━━━━━ DATA ━━━━━

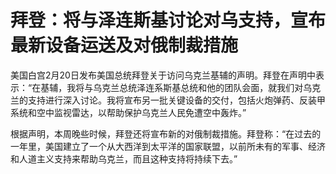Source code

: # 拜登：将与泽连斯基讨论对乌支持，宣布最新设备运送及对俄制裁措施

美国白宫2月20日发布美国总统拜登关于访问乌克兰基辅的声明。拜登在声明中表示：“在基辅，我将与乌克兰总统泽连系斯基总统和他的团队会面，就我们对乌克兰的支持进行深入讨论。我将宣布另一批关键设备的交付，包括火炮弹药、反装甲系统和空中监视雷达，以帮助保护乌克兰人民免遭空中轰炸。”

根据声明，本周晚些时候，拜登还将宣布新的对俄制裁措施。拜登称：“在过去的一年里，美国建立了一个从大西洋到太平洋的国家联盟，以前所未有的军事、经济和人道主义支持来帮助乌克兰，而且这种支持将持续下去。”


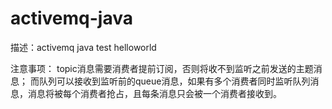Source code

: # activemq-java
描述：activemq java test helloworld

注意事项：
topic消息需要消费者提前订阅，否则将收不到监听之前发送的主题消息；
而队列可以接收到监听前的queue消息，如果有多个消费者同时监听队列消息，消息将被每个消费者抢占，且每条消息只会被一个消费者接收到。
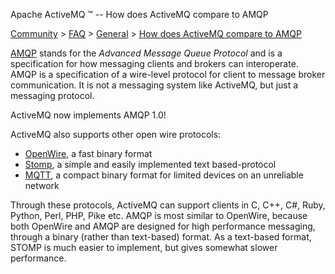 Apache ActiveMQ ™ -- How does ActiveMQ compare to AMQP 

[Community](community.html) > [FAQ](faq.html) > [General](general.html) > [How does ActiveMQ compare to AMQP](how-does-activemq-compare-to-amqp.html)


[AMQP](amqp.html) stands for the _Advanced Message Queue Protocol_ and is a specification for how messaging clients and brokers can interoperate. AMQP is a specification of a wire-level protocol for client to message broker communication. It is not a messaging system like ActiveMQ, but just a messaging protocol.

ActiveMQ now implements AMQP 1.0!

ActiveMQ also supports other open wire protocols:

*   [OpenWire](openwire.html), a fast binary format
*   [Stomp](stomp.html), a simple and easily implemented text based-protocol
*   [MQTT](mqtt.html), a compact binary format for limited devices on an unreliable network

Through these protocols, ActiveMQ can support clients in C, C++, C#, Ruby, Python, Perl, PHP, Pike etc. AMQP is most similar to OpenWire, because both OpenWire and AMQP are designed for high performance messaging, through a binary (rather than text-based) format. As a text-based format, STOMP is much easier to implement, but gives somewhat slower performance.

━━━━━

## REQUIREMENT
Say how many lines of the data include the string "java". Nothing other than the number should be given.

## ANSWER
2